Why do I blog this? A CV received from a willing candidate in a topic area I am curious can do one thing quite well, but only one thing. It made me think about how flexibility and agility can be expressed in education and skilling. How do you retool yourself in a context such as the current crisis (trust, credit) we are in? Especially as the discipline in question — three degrees all told — becomes increasingly commoditized with overseas South, East and Southeast Asian “knowledge” workers (the new blue collar) willing to work in their local economies for 30, 40, 50, 60 percent less than their counterparts in North America or Western EU. (Partially because they can afford to, but also because the expectations for materializing one’s wealth are a quite strong — or were — motivator in the western contexts.)
I have a lot of sympathy for your critique of a certain approach to interdisciplinarity. However, the description of your laws made me think back on Bill Cockayne’s discussion at lift08 on the 4 main roles people exhibit in the process of innovation. The specialist with depth in one particular discipline does not necessarily play the part of the new blue collar. I am actually wondering if adding breadth to gain the ability to discuss across disciplines does not lead, in some cases, to incompetence; you know some sort of horizontal Peter Principle.

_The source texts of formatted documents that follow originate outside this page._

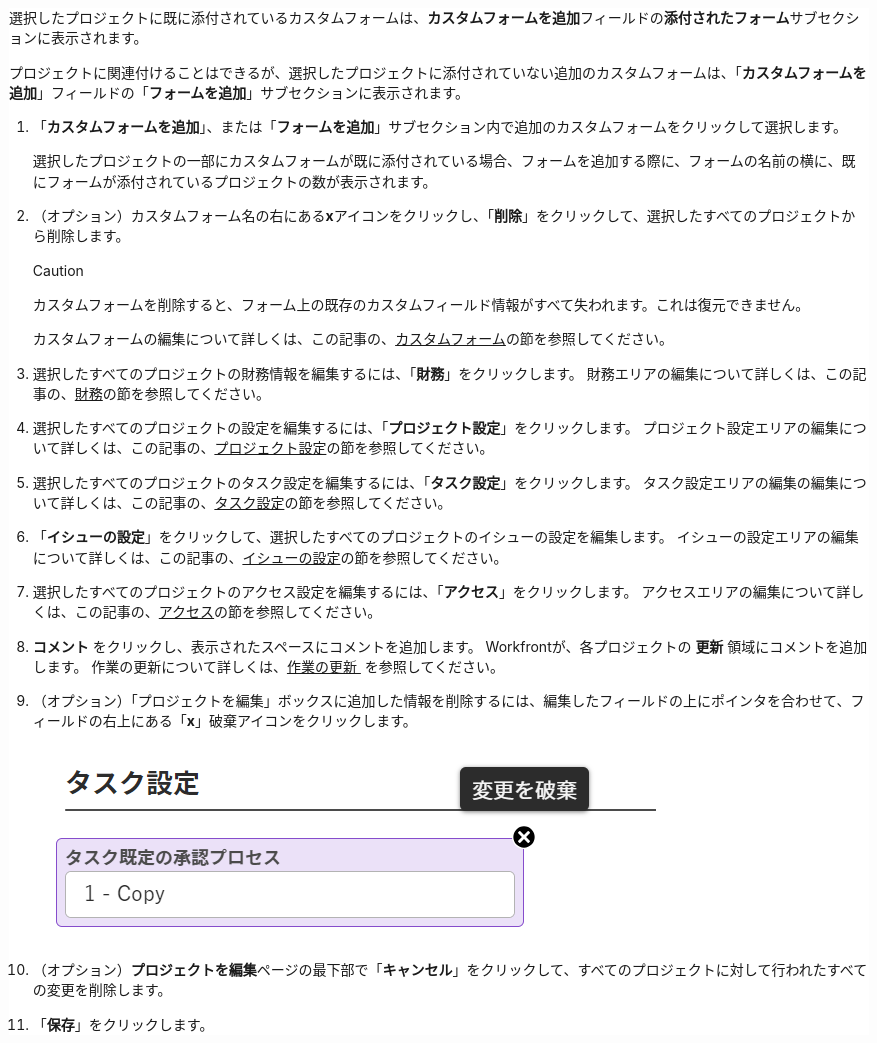    選択したプロジェクトに既に添付されているカスタムフォームは、**カスタムフォームを追加**&#x200B;フィールドの&#x200B;**添付されたフォーム**&#x200B;サブセクションに表示されます。

   プロジェクトに関連付けることはできるが、選択したプロジェクトに添付されていない追加のカスタムフォームは、「**カスタムフォームを追加**」フィールドの「**フォームを追加**」サブセクションに表示されます。

1. 「**カスタムフォームを追加**」、または「**フォームを追加**」サブセクション内で追加のカスタムフォームをクリックして選択します。

   選択したプロジェクトの一部にカスタムフォームが既に添付されている場合、フォームを追加する際に、フォームの名前の横に、既にフォームが添付されているプロジェクトの数が表示されます。

1. （オプション）カスタムフォーム名の右にある&#x200B;**x**&#x200B;アイコンをクリックし、「**削除**」をクリックして、選択したすべてのプロジェクトから削除します。

   >[!CAUTION]
   >
   >カスタムフォームを削除すると、フォーム上の既存のカスタムフィールド情報がすべて失われます。これは復元できません。

   カスタムフォームの編集について詳しくは、この記事の、[カスタムフォーム](#custom-forms)の節を参照してください。

1. 選択したすべてのプロジェクトの財務情報を編集するには、「**財務**」をクリックします。
財務エリアの編集について詳しくは、この記事の、[財務](#finance)の節を参照してください。
1. 選択したすべてのプロジェクトの設定を編集するには、「**プロジェクト設定**」をクリックします。
プロジェクト設定エリアの編集について詳しくは、この記事の、[プロジェクト設定](#project-settings)の節を参照してください。
1. 選択したすべてのプロジェクトのタスク設定を編集するには、「**タスク設定**」をクリックします。
タスク設定エリアの編集の編集について詳しくは、この記事の、[タスク設定](#task-settings)の節を参照してください。
1. 「**イシューの設定**」をクリックして、選択したすべてのプロジェクトのイシューの設定を編集します。
イシューの設定エリアの編集について詳しくは、この記事の、[イシューの設定](#issue-settings)の節を参照してください。
1. 選択したすべてのプロジェクトのアクセス設定を編集するには、「**アクセス**」をクリックします。
アクセスエリアの編集について詳しくは、この記事の、[アクセス](#access)の節を参照してください。
1. **コメント** をクリックし、表示されたスペースにコメントを追加します。 Workfrontが、各プロジェクトの **更新** 領域にコメントを追加します。 作業の更新について詳しくは、[&#x200B; 作業の更新 &#x200B;](/help/quicksilver/workfront-basics/updating-work-items-and-viewing-updates/update-work.md) を参照してください。
1. （オプション）「プロジェクトを編集」ボックスに追加した情報を削除するには、編集したフィールドの上にポインタを合わせて、フィールドの右上にある「**x**」破棄アイコンをクリックします。

   ![&#x200B; 一括編集プロジェクトのフィールドの破棄アイコン &#x200B;](assets/discard-icon-for-field-edit-projects-in-bulk-unshimmed.png)

1. （オプション）**プロジェクトを編集**&#x200B;ページの最下部で「**キャンセル**」をクリックして、すべてのプロジェクトに対して行われたすべての変更を削除します。
1. 「**保存**」をクリックします。



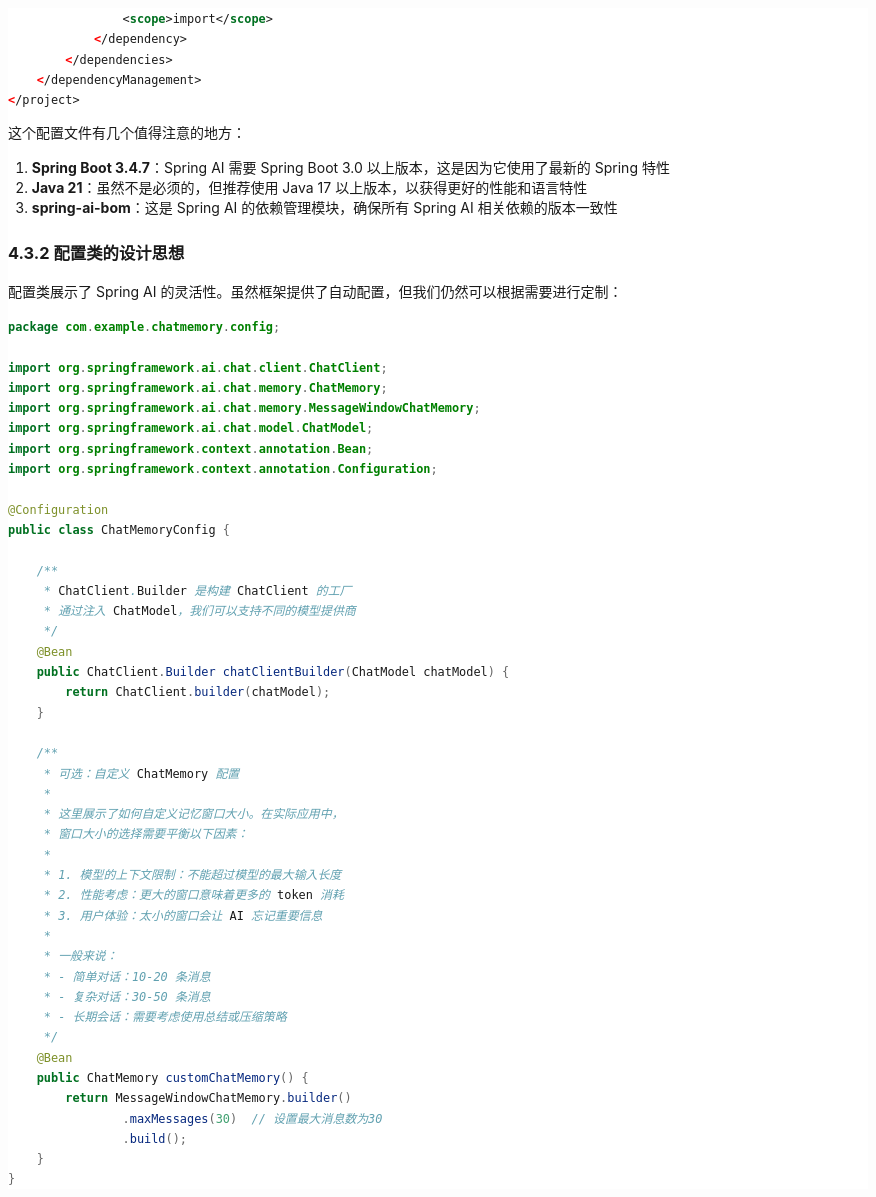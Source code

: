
 ```xml
                <scope>import</scope>
            </dependency>
        </dependencies>
    </dependencyManagement>
</project>
```

这个配置文件有几个值得注意的地方：

1. **Spring Boot 3.4.7**：Spring AI 需要 Spring Boot 3.0 以上版本，这是因为它使用了最新的 Spring 特性
2. **Java 21**：虽然不是必须的，但推荐使用 Java 17 以上版本，以获得更好的性能和语言特性
3. **spring-ai-bom**：这是 Spring AI 的依赖管理模块，确保所有 Spring AI 相关依赖的版本一致性

### 4.3.2 配置类的设计思想

配置类展示了 Spring AI 的灵活性。虽然框架提供了自动配置，但我们仍然可以根据需要进行定制：

```java
package com.example.chatmemory.config;

import org.springframework.ai.chat.client.ChatClient;
import org.springframework.ai.chat.memory.ChatMemory;
import org.springframework.ai.chat.memory.MessageWindowChatMemory;
import org.springframework.ai.chat.model.ChatModel;
import org.springframework.context.annotation.Bean;
import org.springframework.context.annotation.Configuration;

@Configuration
public class ChatMemoryConfig {

    /**
     * ChatClient.Builder 是构建 ChatClient 的工厂
     * 通过注入 ChatModel，我们可以支持不同的模型提供商
     */
    @Bean
    public ChatClient.Builder chatClientBuilder(ChatModel chatModel) {
        return ChatClient.builder(chatModel);
    }

    /**
     * 可选：自定义 ChatMemory 配置
     * 
     * 这里展示了如何自定义记忆窗口大小。在实际应用中，
     * 窗口大小的选择需要平衡以下因素：
     * 
     * 1. 模型的上下文限制：不能超过模型的最大输入长度
     * 2. 性能考虑：更大的窗口意味着更多的 token 消耗
     * 3. 用户体验：太小的窗口会让 AI 忘记重要信息
     * 
     * 一般来说：
     * - 简单对话：10-20 条消息
     * - 复杂对话：30-50 条消息
     * - 长期会话：需要考虑使用总结或压缩策略
     */
    @Bean
    public ChatMemory customChatMemory() {
        return MessageWindowChatMemory.builder()
                .maxMessages(30)  // 设置最大消息数为30
                .build();
    }
}
```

You’re right — the laws were instinctive and reactions in a way. Continuing the discussion here (as elsewhere, between many people over time), it is likely not the degrees themselves, or their movement, within the same problem space and discipline from apprentice, journeyman, expert, but ways of seeing the world and developing new kinds of filters. Like — new ways of making knowledge and accepting different “frameworks” or epistemes in order to move beyond the established, bounded, disciplined knowledge. Which, I don’t know — can come from pushing beyond the same sets of questions and problems. I think this idea of continuing through school without coming around to ask truly different questions, with different senses of what “counts” as knowledge, and what “counts” as ways-of-doing. You know?